Task item:
All of the entries below need repeating exactly, apart from their images.

============

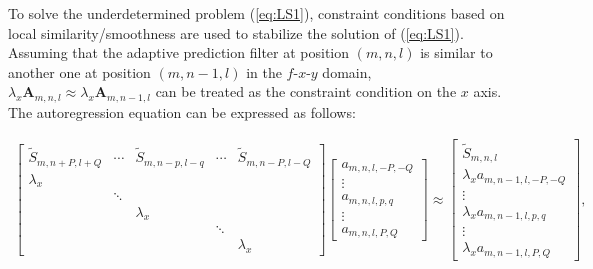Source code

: To solve the underdetermined problem (\ref{eq:LS1}), constraint
conditions based on local similarity/smoothness are used to stabilize
the solution of (\ref{eq:LS1}).  Assuming that the adaptive prediction
filter at position $(m,n,l)$ is similar to another one at position
$(m,n-1,l)$ in the $f$-$x$-$y$ domain, $ \lambda_{x}
\mathbf{A}_{m,n,l} \approx \lambda_{x} \mathbf{A}_{m,n-1,l} $ can be
treated as the constraint condition on the $x$ axis.  The
autoregression equation can be expressed as follows:
\begin{small}
    \begin{equation}
        \label{eq:matrixpointnorm}
        \begin{aligned}
            \begin{bmatrix}
                \tilde{S}_{m,n+P,l+Q} & \cdots                & \tilde{S}_{m,n-p,l-q} &
                \cdots                & \tilde{S}_{m,n-P,l-Q}                                                \\
                \lambda_{x}           &                       &                       &        &             \\
                                      & \ddots                &                       &        &             \\
                                      &                       & \lambda_{x}           &        &             \\
                                      &                       &                       & \ddots &             \\
                                      &                       &                       &        & \lambda_{x}
            \end{bmatrix}
            \begin{bmatrix}
                a_{m,n,l,-P,-Q} \\
                \vdots          \\
                a_{m,n,l,p,q}   \\
                \vdots          \\
                a_{m,n,l,P,Q}
            \end{bmatrix}
            \approx
            \begin{bmatrix}
                \tilde{S}_{m,n,l}             \\
                \lambda_{x} a_{m,n-1,l,-P,-Q} \\
                \vdots                        \\
                \lambda_{x} a_{m,n-1,l,p,q}   \\
                \vdots                        \\
                \lambda_{x} a_{m,n-1,l,P,Q}
            \end{bmatrix},
        \end{aligned}
    \end{equation}
\end{small}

============

Expected answer:
Source code

: To solve the underdetermined problem (\ref{eq:LS1}), constraint
conditions based on local similarity/smoothness are used to stabilize
the solution of (\ref{eq:LS1}).  Assuming that the adaptive prediction
filter at position $(m,n,l)$ is similar to another one at position
$(m,n-1,l)$ in the $f$-$x$-$y$ domain, $ \lambda_{x}
\mathbf{A}_{m,n,l} \approx \lambda_{x} \mathbf{A}_{m,n-1,l} $ can be
treated as the constraint condition on the $x$ axis.  The
autoregression equation can be expressed as follows:
\begin{small}
    \begin{equation}
        \label{eq:matrixpointnorm}
        \begin{aligned}
            \begin{bmatrix}
                \tilde{S}_{m,n+P,l+Q} & \cdots                & \tilde{S}_{m,n-p,l-q} &
                \cdots                & \tilde{S}_{m,n-P,l-Q}                                                \\
                \lambda_{x}           &                       &                       &        &             \\
                                      & \ddots                &                       &        &             \\
                                      &                       & \lambda_{x}           &        &             \\
                                      &                       &                       & \ddots &             \\
                                      &                       &                       &        & \lambda_{x}
            \end{bmatrix}
            \begin{bmatrix}
                a_{m,n,l,-P,-Q} \\
                \vdots          \\
                a_{m,n,l,p,q}   \\
                \vdots          \\
                a_{m,n,l,P,Q}
            \end{bmatrix}
            \approx
            \begin{bmatrix}
                \tilde{S}_{m,n,l}             \\
                \lambda_{x} a_{m,n-1,l,-P,-Q} \\
                \vdots                        \\
                \lambda_{x} a_{m,n-1,l,p,q}   \\
                \vdots                        \\
                \lambda_{x} a_{m,n-1,l,P,Q}
            \end{bmatrix},
        \end{aligned}
    \end{equation}
\end{small}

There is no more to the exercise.